§ **Stored entries**
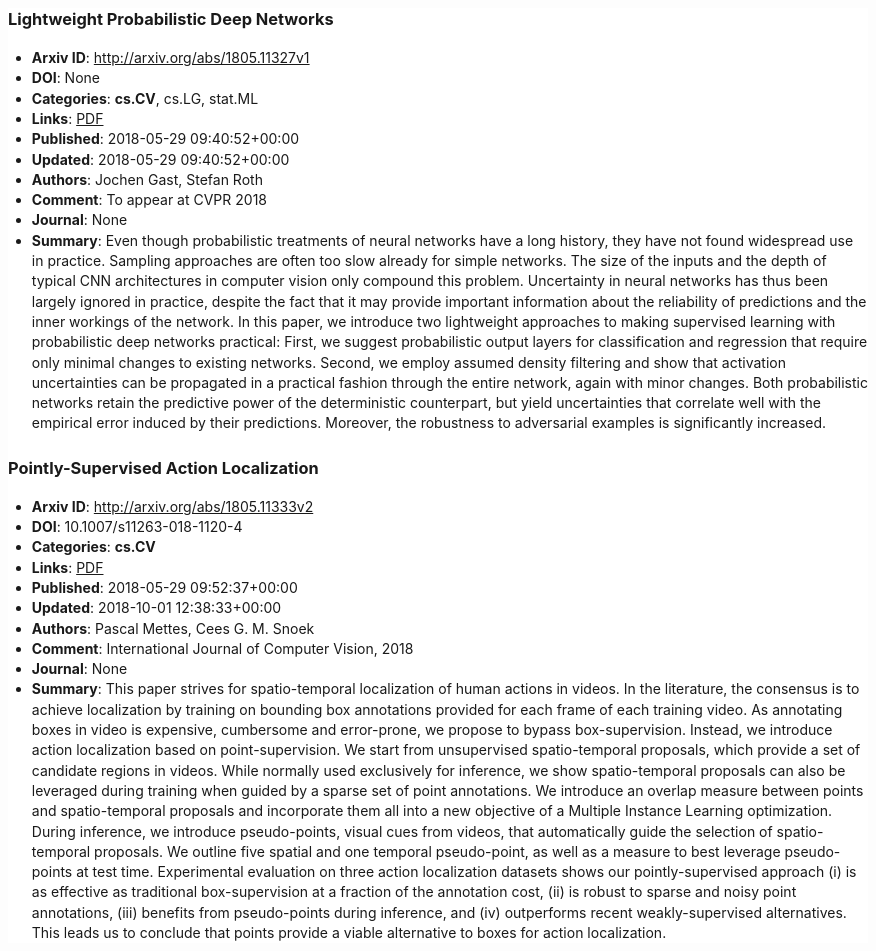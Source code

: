 

### Lightweight Probabilistic Deep Networks
- **Arxiv ID**: http://arxiv.org/abs/1805.11327v1
- **DOI**: None
- **Categories**: **cs.CV**, cs.LG, stat.ML
- **Links**: [PDF](http://arxiv.org/pdf/1805.11327v1)
- **Published**: 2018-05-29 09:40:52+00:00
- **Updated**: 2018-05-29 09:40:52+00:00
- **Authors**: Jochen Gast, Stefan Roth
- **Comment**: To appear at CVPR 2018
- **Journal**: None
- **Summary**: Even though probabilistic treatments of neural networks have a long history, they have not found widespread use in practice. Sampling approaches are often too slow already for simple networks. The size of the inputs and the depth of typical CNN architectures in computer vision only compound this problem. Uncertainty in neural networks has thus been largely ignored in practice, despite the fact that it may provide important information about the reliability of predictions and the inner workings of the network. In this paper, we introduce two lightweight approaches to making supervised learning with probabilistic deep networks practical: First, we suggest probabilistic output layers for classification and regression that require only minimal changes to existing networks. Second, we employ assumed density filtering and show that activation uncertainties can be propagated in a practical fashion through the entire network, again with minor changes. Both probabilistic networks retain the predictive power of the deterministic counterpart, but yield uncertainties that correlate well with the empirical error induced by their predictions. Moreover, the robustness to adversarial examples is significantly increased.



### Pointly-Supervised Action Localization
- **Arxiv ID**: http://arxiv.org/abs/1805.11333v2
- **DOI**: 10.1007/s11263-018-1120-4
- **Categories**: **cs.CV**
- **Links**: [PDF](http://arxiv.org/pdf/1805.11333v2)
- **Published**: 2018-05-29 09:52:37+00:00
- **Updated**: 2018-10-01 12:38:33+00:00
- **Authors**: Pascal Mettes, Cees G. M. Snoek
- **Comment**: International Journal of Computer Vision, 2018
- **Journal**: None
- **Summary**: This paper strives for spatio-temporal localization of human actions in videos. In the literature, the consensus is to achieve localization by training on bounding box annotations provided for each frame of each training video. As annotating boxes in video is expensive, cumbersome and error-prone, we propose to bypass box-supervision. Instead, we introduce action localization based on point-supervision. We start from unsupervised spatio-temporal proposals, which provide a set of candidate regions in videos. While normally used exclusively for inference, we show spatio-temporal proposals can also be leveraged during training when guided by a sparse set of point annotations. We introduce an overlap measure between points and spatio-temporal proposals and incorporate them all into a new objective of a Multiple Instance Learning optimization. During inference, we introduce pseudo-points, visual cues from videos, that automatically guide the selection of spatio-temporal proposals. We outline five spatial and one temporal pseudo-point, as well as a measure to best leverage pseudo-points at test time. Experimental evaluation on three action localization datasets shows our pointly-supervised approach (i) is as effective as traditional box-supervision at a fraction of the annotation cost, (ii) is robust to sparse and noisy point annotations, (iii) benefits from pseudo-points during inference, and (iv) outperforms recent weakly-supervised alternatives. This leads us to conclude that points provide a viable alternative to boxes for action localization.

§ **Exercise description**
Your answer should consist of each line above in which "Updated" appears.

§ **Answer to the problem**
- **Updated**: 2018-05-29 09:40:52+00:00
- **Updated**: 2018-10-01 12:38:33+00:00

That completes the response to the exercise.